JPH04232993A - Image data recording and display circuit - Google Patents

Abstract

PURPOSE:To prepare an address conversion table for setting the addresses to be outputted in order for a display controller to access the video signals from the outside to a video memory and to form and control the addresses for controlling a display screen by these addresses. CONSTITUTION:The addresses outputted at the time when the display controller writes the image data from the outside into a video memory are converted to a table memory for image writing and the addresses to be outputted at the time when the display controller reads in the video data from the memory is converted by a table memory for image writing. The contents of the table memory for image writing are rewritten at need from a CPU, by which the disposition of the image data in the video memory is freely set.

Description

[Detailed description of the invention]

0001

[Industrial Application Field] The present invention allows a display controller to once write an external video signal to a video memory as image data for one screen, and then display the image data written to the video memory. This invention relates to an image data recording and display circuit used in an image display device that repeatedly reads data from a controller and displays it on a display.

0002

2. Description of the Related Art Conventionally, when a display controller reads or writes from a video memory, the output addresses change in the same order as when reading and writing. That is, a screen that corresponds one-to-one with a screen input from the outside is displayed on the display.

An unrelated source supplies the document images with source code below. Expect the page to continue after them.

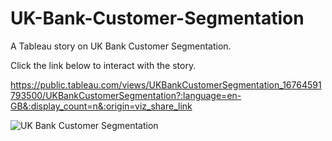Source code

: <H1>UK-Bank-Customer-Segmentation</H1>

A Tableau story on UK Bank Customer Segmentation.

Click the link below to interact with the story.

https://public.tableau.com/views/UKBankCustomerSegmentation_16764591793500/UKBankCustomerSegmentation?:language=en-GB&:display_count=n&:origin=viz_share_link

![UK Bank Customer Segmentation](https://user-images.githubusercontent.com/71575857/222183114-aac64662-308d-4401-b48b-dc220225e2c7.png)
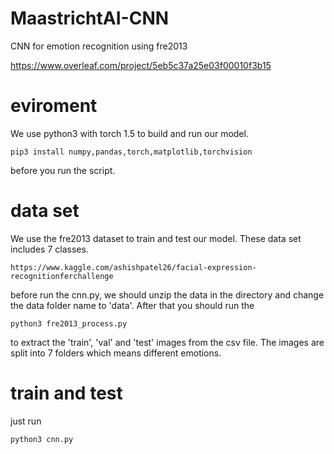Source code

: # MaastrichtAI-CNN
CNN for emotion recognition using fre2013

https://www.overleaf.com/project/5eb5c37a25e03f00010f3b15
#   eviroment
We use python3 with torch 1.5 to build and run our model. 

	pip3 install numpy,pandas,torch,matplotlib,torchvision

before you run the script.


#   data set
We use the fre2013 dataset to train and test our model. These data set includes 7 classes.

	https://www.kaggle.com/ashishpatel26/facial-expression-recognitionferchallenge

before run the cnn.py, we should unzip the data in the directory and change the data folder name to 'data'. After that you should run the 
	
	python3 fre2013_process.py

to extract the 'train', 'val' and 'test' images from the csv file. The images are split into 7 folders which means different emotions.

#   train and test
just run 

	python3 cnn.py
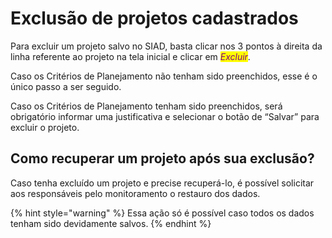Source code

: # Exclusão de projetos cadastrados

Para excluir um projeto salvo no SIAD, basta clicar nos 3 pontos à direita da linha referente ao projeto na tela inicial e clicar em _<mark style="color:purple;">Excluir</mark>_.&#x20;

Caso os Critérios de Planejamento não tenham sido preenchidos, esse é o único passo a ser seguido.&#x20;

Caso os Critérios de Planejamento tenham sido preenchidos, será obrigatório informar uma justificativa e selecionar o botão de “Salvar” para excluir o projeto.&#x20;

## Como recuperar um projeto após sua exclusão?

Caso tenha excluído um projeto e precise recuperá-lo, é possível solicitar aos responsáveis pelo monitoramento o restauro dos dados.&#x20;

{% hint style="warning" %}
Essa ação só é possível caso todos os dados tenham sido devidamente salvos.&#x20;
{% endhint %}
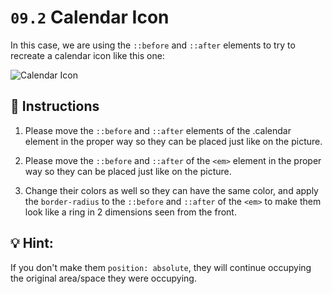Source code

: # `09.2` Calendar Icon

In this case, we are using the `::before` and `::after` elements to try to recreate a calendar icon like this one:

![Calendar Icon](https://github.com/4GeeksAcademy/layouts-exercises/blob/master/.learn/assets/AlDLXvy.png?raw=true)

## 📝 Instructions

1. Please move the `::before` and `::after` elements of the .calendar element in the proper way so they can be placed just like on the picture.

2. Please move the `::before` and `::after` of the `<em>` element in the proper way so they can be placed just like on the picture.

3. Change their colors as well so they can have the same color, and apply the `border-radius` to the `::before` and `::after` of the `<em>` to make them look like a ring in 2 dimensions seen from the front.

## 💡 Hint: 

If you don't make them `position: absolute`, they will continue occupying the original area/space they were occupying.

[0003] In such a situation, in order to reduce display flicker, as in the case of a liquid crystal display with a drive type that is driven by a two-screen display (upper and lower), the screen must be divided into two screens (upper and lower) and the pixel groups must be driven alternately. When using a display with a single display, when an image displayed in the upper half of the screen is accessed, an even address is output from the display controller, and when an image in the lower half is accessed, an odd address is output from the display controller. .

0004

[Problems to be Solved by the Invention] In the conventional method described above, the relationship between the pixels of the display and the data structure of the video memory is such that the even addresses of the video memory are located in the upper half of the screen, and the odd addresses are located in the lower half of the screen. It corresponded to However, when image data in the video memory is processed by a CPU and programmed by a programmer, the image data is placed in the video memory at the same position as the placement of figures on the screen as seen by the human eye. It was difficult to handle without it. That is,
It would be difficult to handle unless image data corresponding to a pixel group immediately to the right of a certain pixel group on the screen was placed at the next address in the video memory. . In addition, it was impossible to double the screen vertically, perform arbitrary scrolling, and combine another screen into the screen.

[0005]

[Means for Solving the Problems] The present invention has been devised in view of the above-mentioned problems of the conventional art.The present invention has been made in view of the above-mentioned problems of the conventional art. the image data written to the video memory is read by the display controller;
In an image data recording/display circuit that repeatedly displays images on a display, an address conversion table for setting an address to be output by the display controller to access the video memory, and an address conversion table for setting an address to be outputted by the display controller to access the video memory; Arranging the image data on the top, displaying the image at double height,
This invention proposes an image data recording and display circuit that generates and controls addresses corresponding to scrolling and multiple screen displays.

[0006]

[Function] The present invention solves the problem of memory data arrangement within the video memory, displays the screen with double height, and scrolls an arbitrary amount of the screen.
For the purpose of simultaneously displaying an external screen and compositing images, the address output when the display controller writes external image data to the video memory is set to the image writing table. −Convert using bull memory. Furthermore, the address output when the display controller reads image data from the video memory is converted by the image reading table memory.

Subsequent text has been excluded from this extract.